==== Records ====

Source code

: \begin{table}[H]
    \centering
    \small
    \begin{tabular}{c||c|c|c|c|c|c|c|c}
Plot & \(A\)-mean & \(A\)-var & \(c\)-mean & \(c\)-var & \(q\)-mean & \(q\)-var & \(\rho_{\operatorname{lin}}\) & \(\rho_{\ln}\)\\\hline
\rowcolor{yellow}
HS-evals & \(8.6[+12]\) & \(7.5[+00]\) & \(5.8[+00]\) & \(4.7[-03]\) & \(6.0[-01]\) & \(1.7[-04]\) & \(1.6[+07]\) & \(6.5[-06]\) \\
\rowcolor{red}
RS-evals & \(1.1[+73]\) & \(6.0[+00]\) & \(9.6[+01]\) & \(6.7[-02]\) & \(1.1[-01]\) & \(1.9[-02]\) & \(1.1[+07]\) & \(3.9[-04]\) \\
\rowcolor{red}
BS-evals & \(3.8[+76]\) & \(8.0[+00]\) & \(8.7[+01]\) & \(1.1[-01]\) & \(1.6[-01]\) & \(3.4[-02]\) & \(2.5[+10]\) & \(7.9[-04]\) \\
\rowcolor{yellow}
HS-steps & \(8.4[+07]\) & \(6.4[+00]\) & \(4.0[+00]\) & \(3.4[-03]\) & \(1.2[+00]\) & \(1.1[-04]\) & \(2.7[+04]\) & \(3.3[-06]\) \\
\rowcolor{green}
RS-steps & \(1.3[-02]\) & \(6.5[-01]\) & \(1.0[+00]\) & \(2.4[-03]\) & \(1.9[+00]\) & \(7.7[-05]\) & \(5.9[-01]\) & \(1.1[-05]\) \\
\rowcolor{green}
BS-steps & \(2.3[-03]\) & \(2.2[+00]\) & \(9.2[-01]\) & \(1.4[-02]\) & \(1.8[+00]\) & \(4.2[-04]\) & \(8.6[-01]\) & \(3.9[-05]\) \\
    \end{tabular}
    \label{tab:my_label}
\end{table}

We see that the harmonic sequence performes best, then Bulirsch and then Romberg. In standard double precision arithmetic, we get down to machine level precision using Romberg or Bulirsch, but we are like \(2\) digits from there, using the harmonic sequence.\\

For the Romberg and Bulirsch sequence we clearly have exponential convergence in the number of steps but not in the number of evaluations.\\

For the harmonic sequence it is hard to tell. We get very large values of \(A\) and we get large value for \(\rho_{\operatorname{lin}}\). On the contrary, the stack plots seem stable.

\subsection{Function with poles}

====

== Assignment ==
Reproduce exactly every line that sits between the start of the entries and the line bearing "For the Romberg", counting both of those lines.

== Task response ==
Source code

: \begin{table}[H]
    \centering
    \small
    \begin{tabular}{c||c|c|c|c|c|c|c|c}
Plot & \(A\)-mean & \(A\)-var & \(c\)-mean & \(c\)-var & \(q\)-mean & \(q\)-var & \(\rho_{\operatorname{lin}}\) & \(\rho_{\ln}\)\\\hline
\rowcolor{yellow}
HS-evals & \(8.6[+12]\) & \(7.5[+00]\) & \(5.8[+00]\) & \(4.7[-03]\) & \(6.0[-01]\) & \(1.7[-04]\) & \(1.6[+07]\) & \(6.5[-06]\) \\
\rowcolor{red}
RS-evals & \(1.1[+73]\) & \(6.0[+00]\) & \(9.6[+01]\) & \(6.7[-02]\) & \(1.1[-01]\) & \(1.9[-02]\) & \(1.1[+07]\) & \(3.9[-04]\) \\
\rowcolor{red}
BS-evals & \(3.8[+76]\) & \(8.0[+00]\) & \(8.7[+01]\) & \(1.1[-01]\) & \(1.6[-01]\) & \(3.4[-02]\) & \(2.5[+10]\) & \(7.9[-04]\) \\
\rowcolor{yellow}
HS-steps & \(8.4[+07]\) & \(6.4[+00]\) & \(4.0[+00]\) & \(3.4[-03]\) & \(1.2[+00]\) & \(1.1[-04]\) & \(2.7[+04]\) & \(3.3[-06]\) \\
\rowcolor{green}
RS-steps & \(1.3[-02]\) & \(6.5[-01]\) & \(1.0[+00]\) & \(2.4[-03]\) & \(1.9[+00]\) & \(7.7[-05]\) & \(5.9[-01]\) & \(1.1[-05]\) \\
\rowcolor{green}
BS-steps & \(2.3[-03]\) & \(2.2[+00]\) & \(9.2[-01]\) & \(1.4[-02]\) & \(1.8[+00]\) & \(4.2[-04]\) & \(8.6[-01]\) & \(3.9[-05]\) \\
    \end{tabular}
    \label{tab:my_label}
\end{table}

We see that the harmonic sequence performes best, then Bulirsch and then Romberg. In standard double precision arithmetic, we get down to machine level precision using Romberg or Bulirsch, but we are like \(2\) digits from there, using the harmonic sequence.\\

For the Romberg and Bulirsch sequence we clearly have exponential convergence in the number of steps but not in the number of evaluations.\\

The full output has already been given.